Segment Open

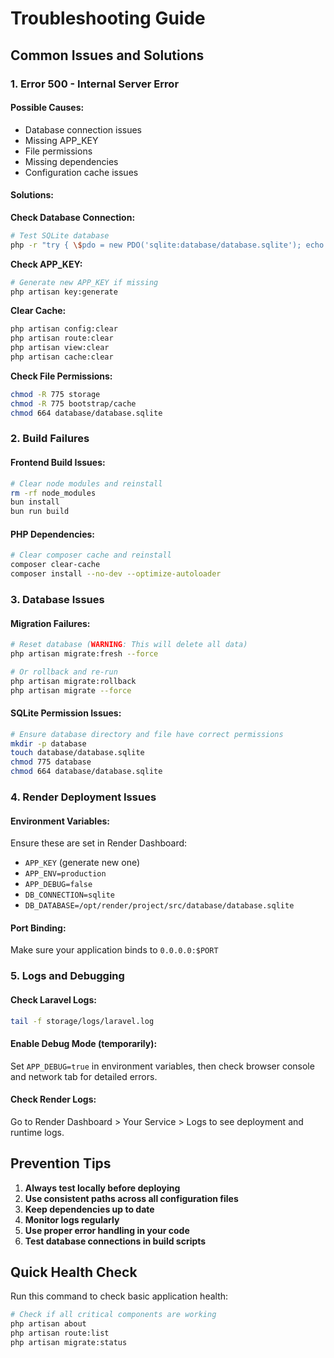 # Troubleshooting Guide

## Common Issues and Solutions

### 1. Error 500 - Internal Server Error

#### Possible Causes:
- Database connection issues
- Missing APP_KEY
- File permissions
- Missing dependencies
- Configuration cache issues

#### Solutions:

**Check Database Connection:**
```bash
# Test SQLite database
php -r "try { \$pdo = new PDO('sqlite:database/database.sqlite'); echo 'OK'; } catch(Exception \$e) { echo \$e->getMessage(); }"
```

**Check APP_KEY:**
```bash
# Generate new APP_KEY if missing
php artisan key:generate
```

**Clear Cache:**
```bash
php artisan config:clear
php artisan route:clear
php artisan view:clear
php artisan cache:clear
```

**Check File Permissions:**
```bash
chmod -R 775 storage
chmod -R 775 bootstrap/cache
chmod 664 database/database.sqlite
```

### 2. Build Failures

#### Frontend Build Issues:
```bash
# Clear node modules and reinstall
rm -rf node_modules
bun install
bun run build
```

#### PHP Dependencies:
```bash
# Clear composer cache and reinstall
composer clear-cache
composer install --no-dev --optimize-autoloader
```

### 3. Database Issues

#### Migration Failures:
```bash
# Reset database (WARNING: This will delete all data)
php artisan migrate:fresh --force

# Or rollback and re-run
php artisan migrate:rollback
php artisan migrate --force
```

#### SQLite Permission Issues:
```bash
# Ensure database directory and file have correct permissions
mkdir -p database
touch database/database.sqlite
chmod 775 database
chmod 664 database/database.sqlite
```

### 4. Render Deployment Issues

#### Environment Variables:
Ensure these are set in Render Dashboard:
- `APP_KEY` (generate new one)
- `APP_ENV=production`
- `APP_DEBUG=false`
- `DB_CONNECTION=sqlite`
- `DB_DATABASE=/opt/render/project/src/database/database.sqlite`

#### Port Binding:
Make sure your application binds to `0.0.0.0:$PORT`

### 5. Logs and Debugging

#### Check Laravel Logs:
```bash
tail -f storage/logs/laravel.log
```

#### Enable Debug Mode (temporarily):
Set `APP_DEBUG=true` in environment variables, then check browser console and network tab for detailed errors.

#### Check Render Logs:
Go to Render Dashboard > Your Service > Logs to see deployment and runtime logs.

## Prevention Tips

1. **Always test locally before deploying**
2. **Use consistent paths across all configuration files**
3. **Keep dependencies up to date**
4. **Monitor logs regularly**
5. **Use proper error handling in your code**
6. **Test database connections in build scripts**

## Quick Health Check

Run this command to check basic application health:

```bash
# Check if all critical components are working
php artisan about
php artisan route:list
php artisan migrate:status
```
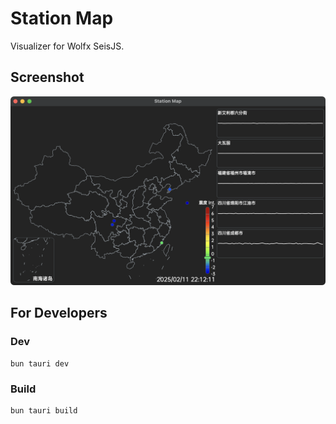 # Station Map

Visualizer for Wolfx SeisJS.

## Screenshot

![image](https://github.com/CRooi/station-map/blob/master/screenshots/main.png?raw=true)

## For Developers

### Dev

```
bun tauri dev
```

### Build

```
bun tauri build
```
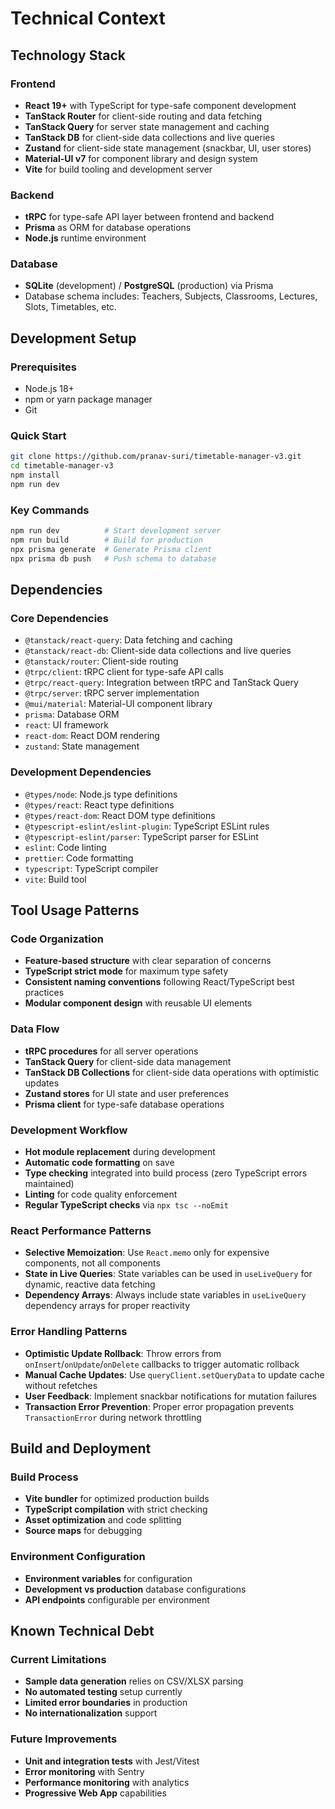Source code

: # Technical Context

## Technology Stack

### Frontend

- **React 19+** with TypeScript for type-safe component development
- **TanStack Router** for client-side routing and data fetching
- **TanStack Query** for server state management and caching
- **TanStack DB** for client-side data collections and live queries
- **Zustand** for client-side state management (snackbar, UI, user stores)
- **Material-UI v7** for component library and design system
- **Vite** for build tooling and development server

### Backend

- **tRPC** for type-safe API layer between frontend and backend
- **Prisma** as ORM for database operations
- **Node.js** runtime environment

### Database

- **SQLite** (development) / **PostgreSQL** (production) via Prisma
- Database schema includes: Teachers, Subjects, Classrooms, Lectures, Slots, Timetables, etc.

## Development Setup

### Prerequisites

- Node.js 18+
- npm or yarn package manager
- Git

### Quick Start

```bash
git clone https://github.com/pranav-suri/timetable-manager-v3.git
cd timetable-manager-v3
npm install
npm run dev
```

### Key Commands

```bash
npm run dev          # Start development server
npm run build        # Build for production
npx prisma generate  # Generate Prisma client
npx prisma db push   # Push schema to database
```

## Dependencies

### Core Dependencies

- `@tanstack/react-query`: Data fetching and caching
- `@tanstack/react-db`: Client-side data collections and live queries
- `@tanstack/router`: Client-side routing
- `@trpc/client`: tRPC client for type-safe API calls
- `@trpc/react-query`: Integration between tRPC and TanStack Query
- `@trpc/server`: tRPC server implementation
- `@mui/material`: Material-UI component library
- `prisma`: Database ORM
- `react`: UI framework
- `react-dom`: React DOM rendering
- `zustand`: State management

### Development Dependencies

- `@types/node`: Node.js type definitions
- `@types/react`: React type definitions
- `@types/react-dom`: React DOM type definitions
- `@typescript-eslint/eslint-plugin`: TypeScript ESLint rules
- `@typescript-eslint/parser`: TypeScript parser for ESLint
- `eslint`: Code linting
- `prettier`: Code formatting
- `typescript`: TypeScript compiler
- `vite`: Build tool

## Tool Usage Patterns

### Code Organization

- **Feature-based structure** with clear separation of concerns
- **TypeScript strict mode** for maximum type safety
- **Consistent naming conventions** following React/TypeScript best practices
- **Modular component design** with reusable UI elements

### Data Flow

- **tRPC procedures** for all server operations
- **TanStack Query** for client-side data management
- **TanStack DB Collections** for client-side data operations with optimistic updates
- **Zustand stores** for UI state and user preferences
- **Prisma client** for type-safe database operations

### Development Workflow

- **Hot module replacement** during development
- **Automatic code formatting** on save
- **Type checking** integrated into build process (zero TypeScript errors maintained)
- **Linting** for code quality enforcement
- **Regular TypeScript checks** via `npx tsc --noEmit`

### React Performance Patterns

- **Selective Memoization**: Use `React.memo` only for expensive components, not all components
- **State in Live Queries**: State variables can be used in `useLiveQuery` for dynamic, reactive data fetching
- **Dependency Arrays**: Always include state variables in `useLiveQuery` dependency arrays for proper reactivity

### Error Handling Patterns

- **Optimistic Update Rollback**: Throw errors from `onInsert`/`onUpdate`/`onDelete` callbacks to trigger automatic rollback
- **Manual Cache Updates**: Use `queryClient.setQueryData` to update cache without refetches
- **User Feedback**: Implement snackbar notifications for mutation failures
- **Transaction Error Prevention**: Proper error propagation prevents `TransactionError` during network throttling

## Build and Deployment

### Build Process

- **Vite bundler** for optimized production builds
- **TypeScript compilation** with strict checking
- **Asset optimization** and code splitting
- **Source maps** for debugging

### Environment Configuration

- **Environment variables** for configuration
- **Development vs production** database configurations
- **API endpoints** configurable per environment

## Known Technical Debt

### Current Limitations

- **Sample data generation** relies on CSV/XLSX parsing
- **No automated testing** setup currently
- **Limited error boundaries** in production
- **No internationalization** support

### Future Improvements

- **Unit and integration tests** with Jest/Vitest
- **Error monitoring** with Sentry
- **Performance monitoring** with analytics
- **Progressive Web App** capabilities
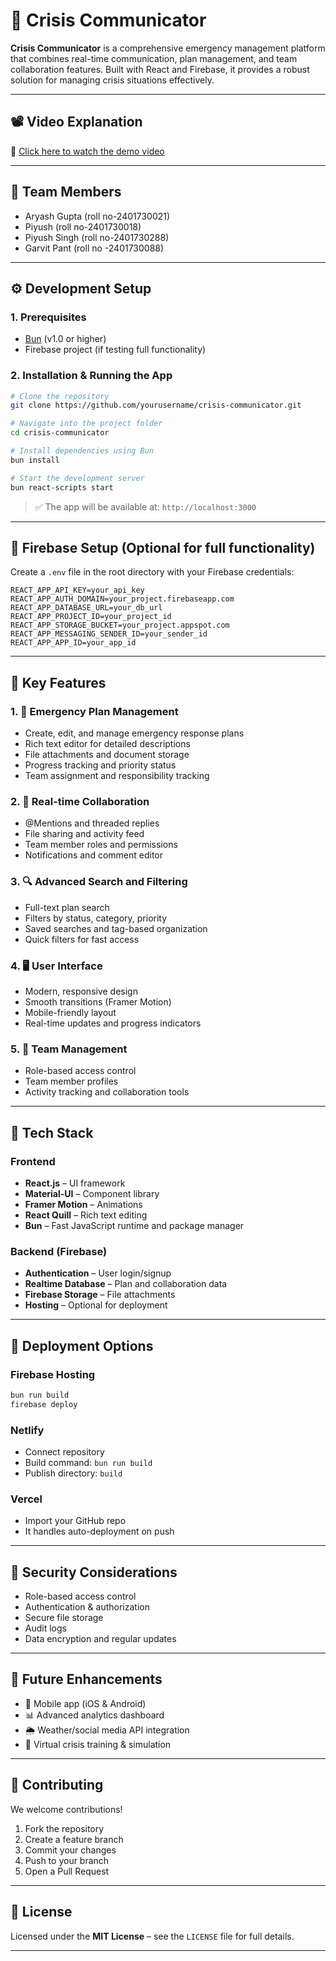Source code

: # 🚨 Crisis Communicator

**Crisis Communicator** is a comprehensive emergency management platform that combines real-time communication, plan management, and team collaboration features. Built with React and Firebase, it provides a robust solution for managing crisis situations effectively.

---

## 📽️ Video Explanation

🎥 [Click here to watch the demo video](#)  
<!-- Replace # with actual YouTube or Google Drive video link -->

---

## 👥 Team Members

- Aryash Gupta (roll no-2401730021)
- Piyush  (roll no-2401730018)
- Piyush Singh  (roll no-2401730288)
- Garvit Pant (roll no -2401730088)

---

## ⚙️ Development Setup

### 1. Prerequisites
- [Bun](https://bun.sh/) (v1.0 or higher)
- Firebase project (if testing full functionality)

### 2. Installation & Running the App
```bash
# Clone the repository
git clone https://github.com/yourusername/crisis-communicator.git

# Navigate into the project folder
cd crisis-communicator

# Install dependencies using Bun
bun install

# Start the development server
bun react-scripts start
```

> ✅ The app will be available at: `http://localhost:3000`

---

## 🔑 Firebase Setup (Optional for full functionality)

Create a `.env` file in the root directory with your Firebase credentials:

```
REACT_APP_API_KEY=your_api_key
REACT_APP_AUTH_DOMAIN=your_project.firebaseapp.com
REACT_APP_DATABASE_URL=your_db_url
REACT_APP_PROJECT_ID=your_project_id
REACT_APP_STORAGE_BUCKET=your_project.appspot.com
REACT_APP_MESSAGING_SENDER_ID=your_sender_id
REACT_APP_APP_ID=your_app_id
```

---

## 🌟 Key Features

### 1. 🧩 Emergency Plan Management
- Create, edit, and manage emergency response plans
- Rich text editor for detailed descriptions
- File attachments and document storage
- Progress tracking and priority status
- Team assignment and responsibility tracking

### 2. 💬 Real-time Collaboration
- @Mentions and threaded replies
- File sharing and activity feed
- Team member roles and permissions
- Notifications and comment editor

### 3. 🔍 Advanced Search and Filtering
- Full-text plan search
- Filters by status, category, priority
- Saved searches and tag-based organization
- Quick filters for fast access

### 4. 🖥️ User Interface
- Modern, responsive design
- Smooth transitions (Framer Motion)
- Mobile-friendly layout
- Real-time updates and progress indicators

### 5. 👥 Team Management
- Role-based access control
- Team member profiles
- Activity tracking and collaboration tools

---

## 🔧 Tech Stack

### Frontend
- **React.js** – UI framework
- **Material-UI** – Component library
- **Framer Motion** – Animations
- **React Quill** – Rich text editing
- **Bun** – Fast JavaScript runtime and package manager

### Backend (Firebase)
- **Authentication** – User login/signup
- **Realtime Database** – Plan and collaboration data
- **Firebase Storage** – File attachments
- **Hosting** – Optional for deployment

---

## 🚀 Deployment Options

### Firebase Hosting
```bash
bun run build
firebase deploy
```

### Netlify
- Connect repository
- Build command: `bun run build`
- Publish directory: `build`

### Vercel
- Import your GitHub repo
- It handles auto-deployment on push

---

## 🔐 Security Considerations

- Role-based access control
- Authentication & authorization
- Secure file storage
- Audit logs
- Data encryption and regular updates

---

## 🔮 Future Enhancements

- 📱 Mobile app (iOS & Android)
- 📊 Advanced analytics dashboard
- 🌦️ Weather/social media API integration
- 🧪 Virtual crisis training & simulation

---

## 🤝 Contributing

We welcome contributions!

1. Fork the repository  
2. Create a feature branch  
3. Commit your changes  
4. Push to your branch  
5. Open a Pull Request

---

## 📄 License

Licensed under the **MIT License** – see the `LICENSE` file for full details.

---


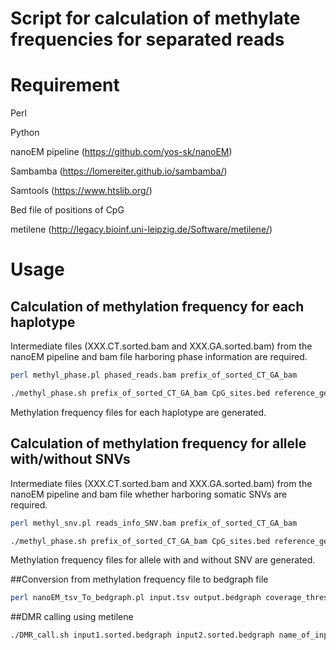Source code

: # Script for calculation of methylate frequencies for separated reads

# Requirement

Perl

Python

nanoEM pipeline (https://github.com/yos-sk/nanoEM)

Sambamba (https://lomereiter.github.io/sambamba/)

Samtools (https://www.htslib.org/)

Bed file of positions of CpG

metilene (http://legacy.bioinf.uni-leipzig.de/Software/metilene/)



# Usage



## Calculation of methylation frequency for each haplotype

Intermediate files (XXX.CT.sorted.bam and XXX.GA.sorted.bam) from the nanoEM pipeline and bam file harboring phase information are required.

```bash
perl methyl_phase.pl phased_reads.bam prefix_of_sorted_CT_GA_bam

./methyl_phase.sh prefix_of_sorted_CT_GA_bam CpG_sites.bed reference_genome.fa
```
Methylation frequency files for each haplotype are generated.



## Calculation of methylation frequency for allele with/without SNVs

Intermediate files (XXX.CT.sorted.bam and XXX.GA.sorted.bam) from the nanoEM pipeline and bam file whether harboring somatic SNVs are required.

```bash
perl methyl_snv.pl reads_info_SNV.bam prefix_of_sorted_CT_GA_bam

./methyl_phase.sh prefix_of_sorted_CT_GA_bam CpG_sites.bed reference_genome.fa
```

Methylation frequency files for allele with and without SNV are generated.



##Conversion from methylation frequency file to bedgraph file

```bash
perl nanoEM_tsv_To_bedgraph.pl input.tsv output.bedgraph coverage_threshold
```



##DMR calling using metilene

```bash
./DMR_call.sh input1.sorted.bedgraph input2.sorted.bedgraph name_of_input1 name_of_input2
```
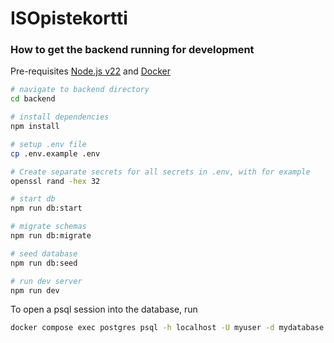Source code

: # ISOpistekortti
### How to get the backend running for development
Pre-requisites [Node.js v22](https://nodejs.org/en/download) and [Docker](https://docs.docker.com/get-started/get-docker/)

```bash
# navigate to backend directory
cd backend

# install dependencies
npm install

# setup .env file
cp .env.example .env

# Create separate secrets for all secrets in .env, with for example
openssl rand -hex 32

# start db
npm run db:start

# migrate schemas
npm run db:migrate

# seed database
npm run db:seed

# run dev server
npm run dev
```

To open a psql session into the database, run
```bash
docker compose exec postgres psql -h localhost -U myuser -d mydatabase
```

Segment Closed

DESCRIPTION OF THE TASK: Reproduce only the lines above, starting at the line with "- **tRPC procedures**" and ending at the line with "- **Zustand stores**", exactly as written.

WRITTEN RESPONSE:
- **tRPC procedures** for all server operations
- **TanStack Query** for client-side data management
- **TanStack DB Collections** for client-side data operations with optimistic updates
- **Zustand stores** for UI state and user preferences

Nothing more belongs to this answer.